The damaged past, artfully reused

That last video wasn’t meant to imply that I spent yesterday procrastinating on a project. Far from — I spent the day getting ready for the next few months, which, if you care to see it that way, will be a project in itself. Because I have this vision of how I want to live for the next while, which involves early rising and healthy eating and lots of exercise, lots of long walks and violin practice, frugality from day to day but weekly splurging on time out with friends, a lot of staying in at night, not too much booze, not too much coffee, plenty of water, enjoying my job, saving money. And of course plenty of writing. Plenty of reading and movies and plenty of blogging about both.

So I cleaned the office and cleared my desk, and dealt with my email and my bills. It feels so liberating to have an empty inbox. No demands you haven’t met, no debts or obligations owed to anyone in the world. I listened to Adrian Sherwood and then Ljova. I went online and bought six new T-shirts and six desperately-needed pairs of socks, and an army-brown cotton hoodie. I made rice and beans and ate some of the tamales we made the other day, drank two glasses of wine and two glasses of water and two cups of coffee (not in that order) and caught up on back issues of the New Yorker. The trivial things you do to prepare yourself for the week and the month ahead that aren’t actually trivial at all.

And I sat down at my desk to do some writing, yesterday’s blog post. My desk is a pine dressing table that belonged to Torrey’s grandmother, Maxine. I never met her but I think about her all the time because of this desk. It has a drawer to the left, and next to it, in front of me, there’s a deep compartment with an open front. There’s no evidence there was ever a drawer to put there. Inside the compartment I store a ream of blank writing paper and my current notebook. It’s where I do almost everything when I spend the day at home. The corner is conducive to writing and reading and watching movies, and conducive to writing about reading and watching movies. Torrey calls it Command Central because of my dual-monitor setup.

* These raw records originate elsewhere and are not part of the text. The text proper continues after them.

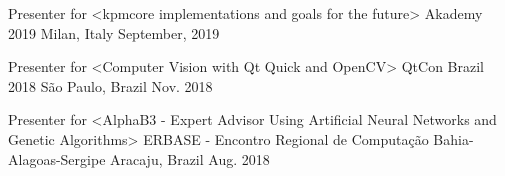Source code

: 

\begin{cventries}


  \cventry
    {Presenter for <kpmcore implementations and goals for the future>}
    {Akademy 2019}
    {Milan, Italy}
    {September, 2019}
    {
    }

  \cventry
    {Presenter for <Computer Vision with Qt Quick and OpenCV>} %
    {QtCon Brazil 2018} %
    {São Paulo, Brazil} %
    {Nov. 2018} %
    {
    }


  \cventry
    {Presenter for <AlphaB3 - Expert Advisor Using Artificial Neural Networks and Genetic Algorithms>} %
    {ERBASE - Encontro Regional de Computação Bahia-Alagoas-Sergipe} %
    {Aracaju, Brazil} %
    {Aug. 2018} %
    {
    }



\end{cventries}
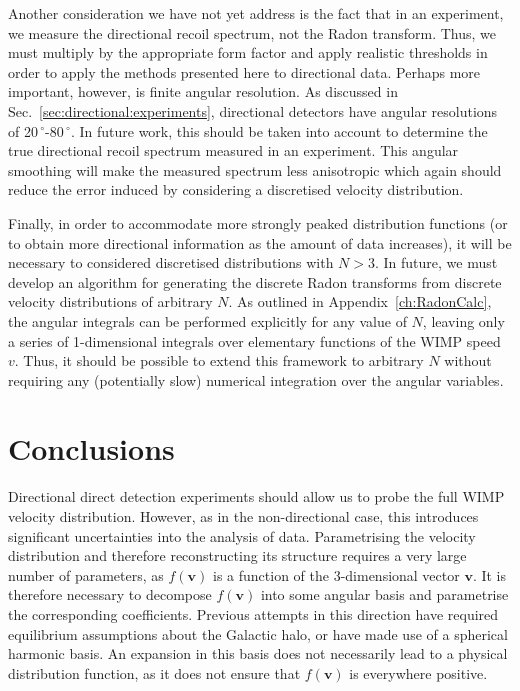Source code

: Another consideration we have not yet address is the fact that in an experiment, we measure the directional recoil spectrum, not the Radon transform. Thus, we must multiply by the appropriate form factor and apply realistic thresholds in order to apply the methods presented here to directional data. Perhaps more important, however, is finite angular resolution. As discussed in Sec.~\ref{sec:directional:experiments}, directional detectors have angular resolutions of 20$\,^{\circ}$-80$\,^{\circ}$. In future work, this should be taken into account to determine the true directional recoil spectrum measured in an experiment. This angular smoothing will make the measured spectrum less anisotropic which again should reduce the error induced by considering a discretised velocity distribution.

Finally, in order to accommodate more strongly peaked distribution functions (or to obtain more directional information as the amount of data increases), it will be necessary to considered discretised distributions with $N > 3$. In future, we must develop an algorithm for generating the discrete Radon transforms from discrete velocity distributions of arbitrary $N$. As outlined in Appendix~\ref{ch:RadonCalc}, the angular integrals can be performed explicitly for any value of $N$, leaving only a series of 1-dimensional integrals over elementary functions of the WIMP speed $v$. Thus, it should be possible to extend this framework to arbitrary $N$ without requiring any (potentially slow) numerical integration over the angular variables.

\section{Conclusions}

Directional direct detection experiments should allow us to probe the full WIMP velocity distribution. However, as in the non-directional case, this introduces significant uncertainties into the analysis of data. Parametrising the velocity distribution and therefore reconstructing its structure requires a very large number of parameters, as $f(\mathbf{v})$ is a function of the 3-dimensional vector $\mathbf{v}$. It is therefore necessary to decompose $f(\mathbf{v})$ into some angular basis and parametrise the corresponding coefficients. Previous attempts in this direction have required equilibrium assumptions about the Galactic halo, or have made use of a spherical harmonic basis. An expansion in this basis does not necessarily lead to a physical distribution function, as it does not ensure that $f(\textbf{v})$ is everywhere positive.

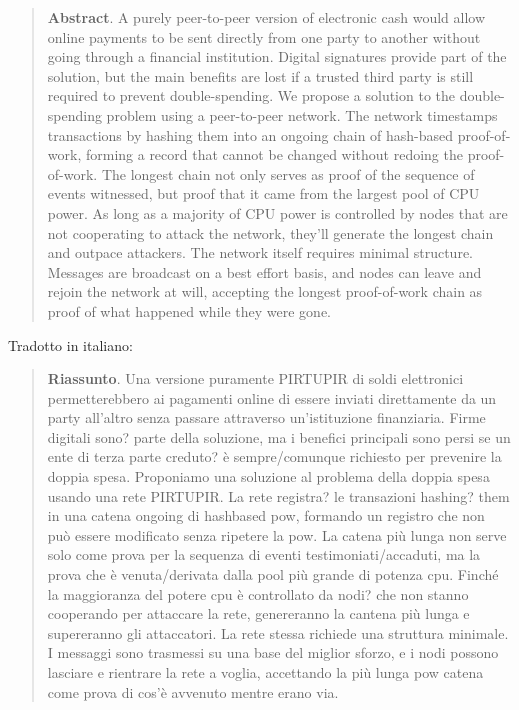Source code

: \documentclass {article}
\begin{document}
\begin {quote}

\textbf {Abstract}. A purely peer-to-peer version of electronic cash would allow online payments to be sent directly from one party to another without going through a financial institution.
Digital signatures provide part of the solution, but the main benefits are lost if a trusted third party is still required to prevent double-spending.
We propose a solution to the double-spending problem using a peer-to-peer network.
The network timestamps transactions by hashing them into an ongoing chain of hash-based proof-of-work, forming a record that cannot be changed without redoing the proof-of-work.
The longest chain not only serves as proof of the sequence of events witnessed, but proof that it came from the largest pool of CPU power.
As long as a majority of CPU power is controlled by nodes that are not cooperating to attack the network, they'll generate the longest chain and outpace attackers.
The network itself requires minimal structure.
Messages are broadcast on a best effort basis, and nodes can leave and rejoin the network at will, accepting the longest proof-of-work chain as proof of what happened while they were gone.

\end {quote}

Tradotto in italiano:

\begin {quote}

\textbf {Riassunto}. Una versione puramente PIRTUPIR di soldi elettronici permetterebbero ai pagamenti online di essere inviati direttamente da un party all'altro senza passare attraverso un'istituzione finanziaria.
Firme digitali sono? parte della soluzione, ma i benefici principali sono persi se un ente di terza parte creduto? è sempre/comunque richiesto per prevenire la doppia spesa.
Proponiamo una soluzione al problema della doppia spesa usando una rete PIRTUPIR.
La rete registra? le transazioni hashing? them in una catena ongoing di hashbased pow, formando un registro che non può essere modificato senza ripetere la pow.
La catena più lunga non serve solo come prova per la sequenza di eventi testimoniati/accaduti, ma la prova che è venuta/derivata dalla pool più grande di potenza cpu. Finché la maggioranza del potere cpu è controllato da nodi? che non stanno cooperando per attaccare la rete, genereranno la cantena più lunga e supereranno gli attaccatori.
La rete stessa richiede una struttura minimale.
I messaggi sono trasmessi su una base del miglior sforzo, e i nodi possono lasciare e rientrare la rete a voglia, accettando la più lunga pow catena come prova di cos'è avvenuto mentre erano via.
\end {quote}
\end{document}
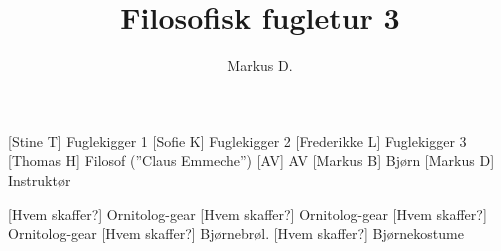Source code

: \documentclass[a4paper,12pt]{article}
\title{Filosofisk fugletur 3}
\author{Markus D.}
\begin{document}
\maketitle




\begin{roles}
	[Stine T] Fuglekigger 1
	[Sofie K] Fuglekigger 2
	[Frederikke L] Fuglekigger 3
	[Thomas H] Filosof (''Claus Emmeche'')
	[AV] AV
	[Markus B] Bjørn
		[Markus D] Instruktør
\end{roles}


\begin{props}
	[Hvem skaffer?] Ornitolog-gear
	[Hvem skaffer?] Ornitolog-gear
	[Hvem skaffer?] Ornitolog-gear
	[Hvem skaffer?] Bjørnebrøl.
	[Hvem skaffer?] Bjørnekostume
\end{props}
\end{document}
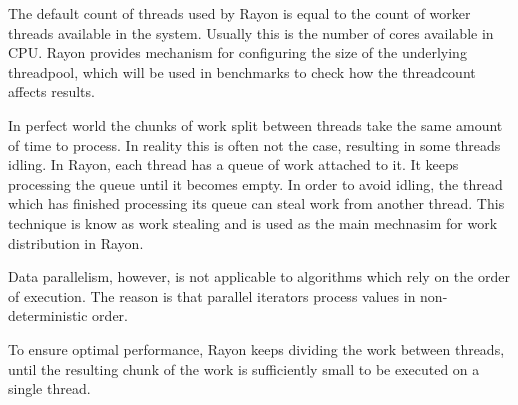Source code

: 
The default count of threads used by Rayon is equal to the count of worker threads available in the system. Usually this is the number of cores available in CPU. Rayon provides mechanism for configuring the size of the underlying threadpool, which will be used in benchmarks to check how the threadcount affects results. 


In perfect world the chunks of work split between threads take the same amount of time to process. In reality this is often not the case, resulting in some threads idling. In Rayon, each thread has a queue of work attached to it. It keeps processing the queue until it becomes empty. In order to avoid idling, the thread which has finished processing its queue can steal work from another thread. This technique is know as work stealing and is used as the main mechnasim for work distribution in Rayon. 





Data parallelism, however, is not applicable to algorithms which rely on the order of execution. The reason is that parallel iterators process values in non-deterministic order. 

To ensure optimal performance, Rayon keeps dividing the work between threads, until the resulting chunk of the work is sufficiently small to be executed on a single thread.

And now I’m thinking about this writing project I’m back to working on. It’s a story superficially about a long-past breakup, the scene revisited by the guy in present time. I was going to get feedback on it from two different friends, but before I could do so they started going through their own messy breakups and I didn’t want to impose on them. August is breakup season in San Francisco, as everyone knows, so I really should have known better. But anyway that’s just the surface movement. What it’s really about is the work of uncovering the past — or not so much recovering memories as going back to the scene of an event to create a mental version of the past that seems richer, more true somehow, though it’s probably just as false to the past, in its way, as your original impressions. We all do this whenever we visit a place we lived for a few months, or a year. It looks different but it reminds you of things you’d also forgotten, and you create a different narrative on the spot.

Paul Collins writes about how Richard Booth scorns the people who come into Hay, buy up local properties and renovate them:

A visitor like me sees nothing but quaintness in Hay, and a certain stark beauty in ruins; but a longtime resident sees … well, ruin. And yet to harangue against their renovation seems hopeless too. Decay might be the best growth industry left in Wales. The damaged past, artfully reused, is all most of us ever have to work with anyway.

That’s exactly what I’m trying to get at in this story, how we artfully reuse the damaged past — not just writers, but everybody. And I’m not sure I’m getting there, quite. But the only thing I can do is my best.